* DATA *
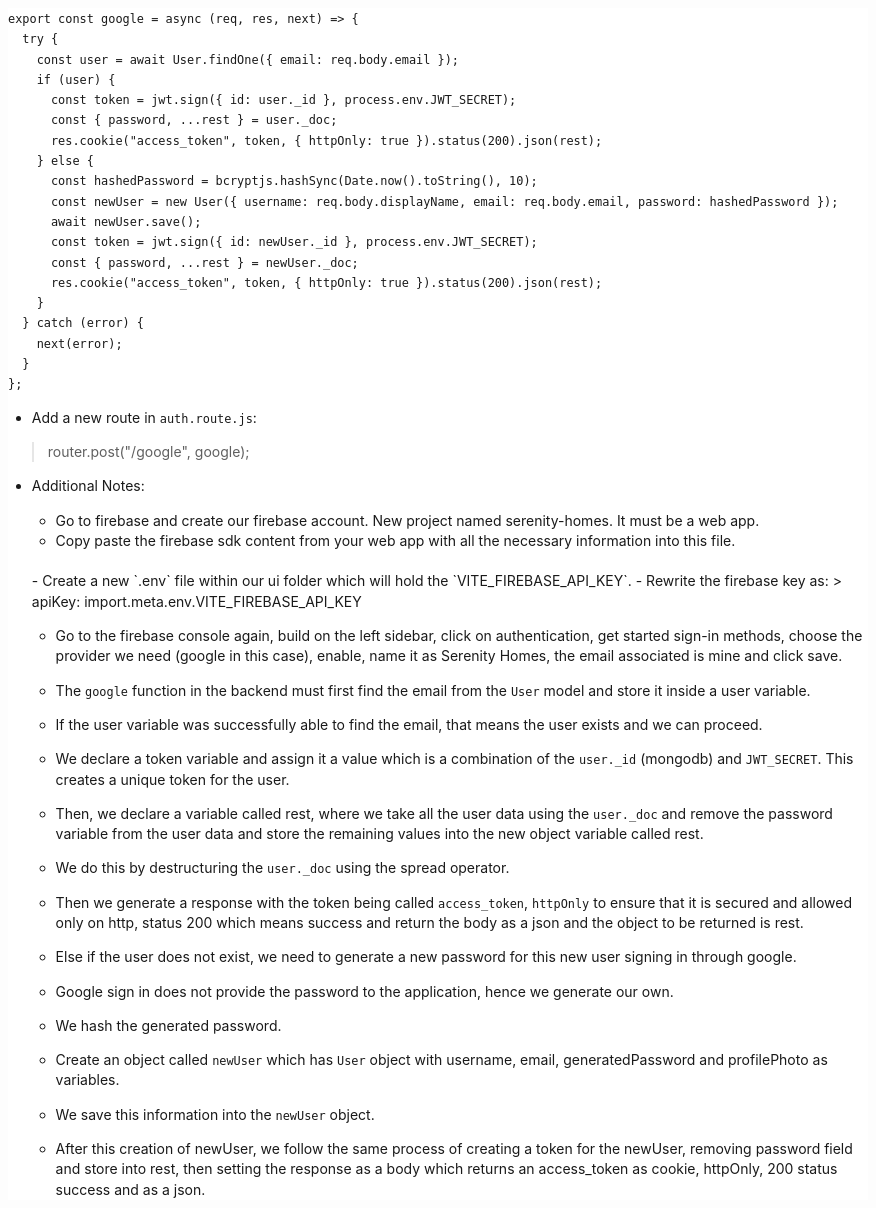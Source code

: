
 ```
export const google = async (req, res, next) => {
  try {
    const user = await User.findOne({ email: req.body.email });
    if (user) {
      const token = jwt.sign({ id: user._id }, process.env.JWT_SECRET);
      const { password, ...rest } = user._doc;
      res.cookie("access_token", token, { httpOnly: true }).status(200).json(rest);
    } else {
      const hashedPassword = bcryptjs.hashSync(Date.now().toString(), 10);
      const newUser = new User({ username: req.body.displayName, email: req.body.email, password: hashedPassword });
      await newUser.save();
      const token = jwt.sign({ id: newUser._id }, process.env.JWT_SECRET);
      const { password, ...rest } = newUser._doc;
      res.cookie("access_token", token, { httpOnly: true }).status(200).json(rest);
    }
  } catch (error) {
    next(error);
  }
};
```

- Add a new route in `auth.route.js`:
> router.post("/google", google);

- Additional Notes: 
  - Go to firebase and create our firebase account. New project named serenity-homes. It must be a web app.
  - Copy paste the firebase sdk content from your web app with all the necessary information into this file.
  <br>
  - Create a new `.env` file within our ui folder which will hold the `VITE_FIREBASE_API_KEY`.
  - Rewrite the firebase key as: 
  > apiKey: import.meta.env.VITE_FIREBASE_API_KEY

  - Go to the firebase console again, build on the left sidebar, click on authentication, get started sign-in methods, choose the provider we need (google in this case), enable, name it as Serenity Homes, the email associated is mine and click save.

  - The `google` function in the backend must first find the email from the `User` model and store it inside a user variable. 
  - If the user variable was successfully able to find the email, that means the user exists and we can proceed. 
  - We declare a token variable and assign it a value which is a combination of the `user._id` (mongodb) and `JWT_SECRET`. This creates a unique token for the user.
  - Then, we declare a variable called rest, where we take all the user data using the `user._doc` and remove the password variable from the user data and store the remaining values into the new object variable called rest.
  - We do this by destructuring the `user._doc` using the spread operator.
  - Then we generate a response with the token being called `access_token`, `httpOnly` to ensure that it is secured and allowed only on http, status 200 which means success and return the body as a json and the object to be returned is rest.
  - Else if the user does not exist, we need to generate a new password for this new user signing in through google. 
  - Google sign in does not provide the password to the application, hence we generate our own.
  - We hash the generated password. 
  - Create an object called `newUser` which has `User` object with username, email, generatedPassword and profilePhoto as variables.
  - We save this information into the `newUser` object.
  - After this creation of newUser, we follow the same process of creating a token for the newUser, removing password field and store into rest, then setting the response as a body which returns an access_token as cookie, httpOnly, 200 status success and as a json.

* WHAT THE TASK REQUIRES *
Which lines in the records above contain the string "next"? Copy them.

* TASK OUTPUT *
export const google = async (req, res, next) => {
    next(error);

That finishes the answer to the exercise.